1. Get a laptop and plug it into a port on the switch.
2. Get connectivity.
3. Move the connection to a different port on the same switch.

If connectivity returns without incident, then you should also be able to use VMAC.

If your HA pair is connected to two different switches, the laptop test should be done on the switch that those switches converge at (rather than the switches the LoadMaster connects to) because that is where the MAC bookkeeping has to change quickly.
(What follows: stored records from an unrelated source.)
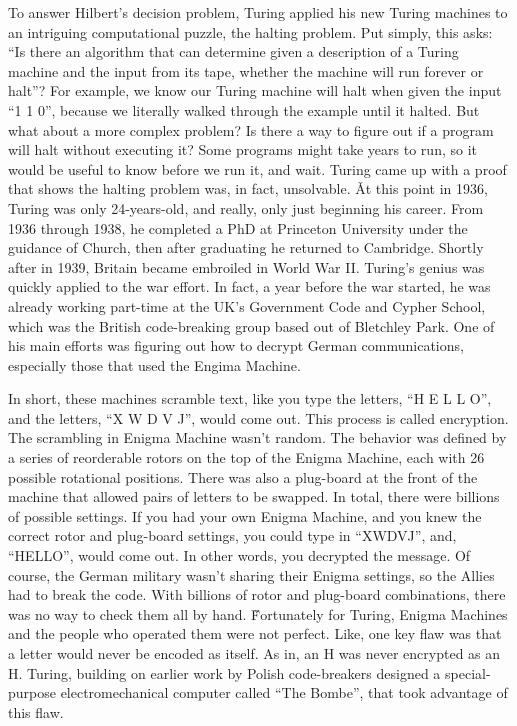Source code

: To answer Hilbert's decision problem, Turing applied his new Turing machines to an intriguing computational puzzle,
the halting problem. Put simply, this asks: ``Is there an algorithm that can determine given a description of a
Turing machine and the input from its tape, whether the machine will run forever or halt''? For example, we know our
Turing machine will halt when given the input ``1 1 0'', because we literally walked through the example until it
halted. But what about a more complex problem? Is there a way to figure out if a program will halt without executing
it? Some programs might take years to run, so it would be useful to know before we run it, and wait. Turing came up
with a proof that shows the halting problem was, in fact, unsolvable. \v

At this point in 1936, Turing was only 24-years-old, and really, only just beginning his career. From 1936 through
1938, he completed a PhD at Princeton University under the guidance of Church, then after graduating he returned to
Cambridge. Shortly after in 1939, Britain became embroiled in World War II. Turing's genius was quickly applied to
the war effort. In fact, a year before the war started, he was already working part-time at the UK's Government Code
and Cypher School, which was the British code-breaking group based out of Bletchley Park. One of his main efforts was
figuring out how to decrypt German communications, especially those that used the Engima Machine.


In short, these machines scramble text, like you type the letters, ``H E L L O'', and the letters, ``X W D V J'',
would come out. This process is called encryption. The scrambling in Enigma Machine wasn't random. The behavior was
defined by a series of reorderable rotors on the top of the Enigma Machine, each with 26 possible rotational
positions. There was also a plug-board at the front of the machine that allowed pairs of letters to be swapped. In
total, there were billions of possible settings. If you had your own Enigma Machine, and you knew the correct rotor
and plug-board settings, you could type in ``XWDVJ'', and, ``HELLO'', would come out. In other words, you decrypted
the message. Of course, the German military wasn't sharing their Enigma settings, so the Allies had to break the code.
With billions of rotor and plug-board combinations, there was no way to check them all by hand. \v

Fortunately for Turing, Enigma Machines and the people who operated them were not perfect. Like, one key flaw was
that a letter would never be encoded as itself. As in, an H was never encrypted as an H. Turing, building on earlier
work by Polish code-breakers designed a special-purpose electromechanical computer called ``The Bombe'', that took
advantage of this flaw.

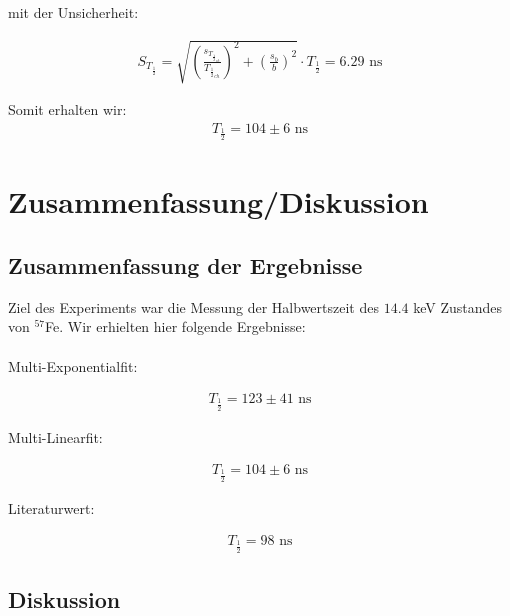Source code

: \documentclass[12pt]{article}
\begin{document}
mit der Unsicherheit:

\begin{align*}
S_{T_{\frac12}} = \sqrt{\left(\frac{s_{T_{{\frac12}_{ch}}}}{T_{{\frac12}_{ch}}}\right)^2+\left(\frac{s_b}{b}\right)^2} \cdot T_{\frac12} = 6.29 \text{ ns}
\end{align*}

Somit erhalten wir:
\begin{align*}
T_{\frac12} = 104 \pm 6 \text{ ns}
\end{align*}

\newpage
\section{Zusammenfassung/Diskussion}

\subsection{Zusammenfassung der Ergebnisse}

Ziel des Experiments war die Messung der Halbwertszeit des $14.4$ keV Zustandes von $^{57}$Fe. Wir erhielten hier folgende Ergebnisse:\\
\\
Multi-Exponentialfit: 

\begin{align*}
T_{\frac12} = 123 \pm 41 \text{ ns}
\end{align*}

Multi-Linearfit:

\begin{align*}
T_{\frac12} = 104 \pm 6 \text{ ns}
\end{align*}

Literaturwert: \cite{anleitung}

\begin{align*}
T_{\frac12} = 98 \text{ ns}
\end{align*}


\subsection{Diskussion}\label{Diskussion}
\end{document}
After confirming that VMAC will work in your environment, you can change to Virtual MAC during a maintenance window because it requires a reboot. Also, ARP must be flushed on relevant devices. To turn it on, select the Use Virtual MAC addresses check box in the LoadMaster WUI by going to Local Administration > HA Parameters on both devices. Following that, you must reboot both devices. You also must flush the ARP on all upstream devices. It is recommended, but may not be necessary, to also flush ARP on the Real Servers.

This is the expected behavior when Virtual MAC (VMAC) is enabled and a fail-over occurs:

Following a fail-over:

Here is the expected behavior without VMAC enabled:

Following a fail-over:

Switches may not update their ARP table to reflect the change in fail-over.

The switch sends traffic to 192.168.11.245 (00-10-f3-18-d4-82 (Standby unit)).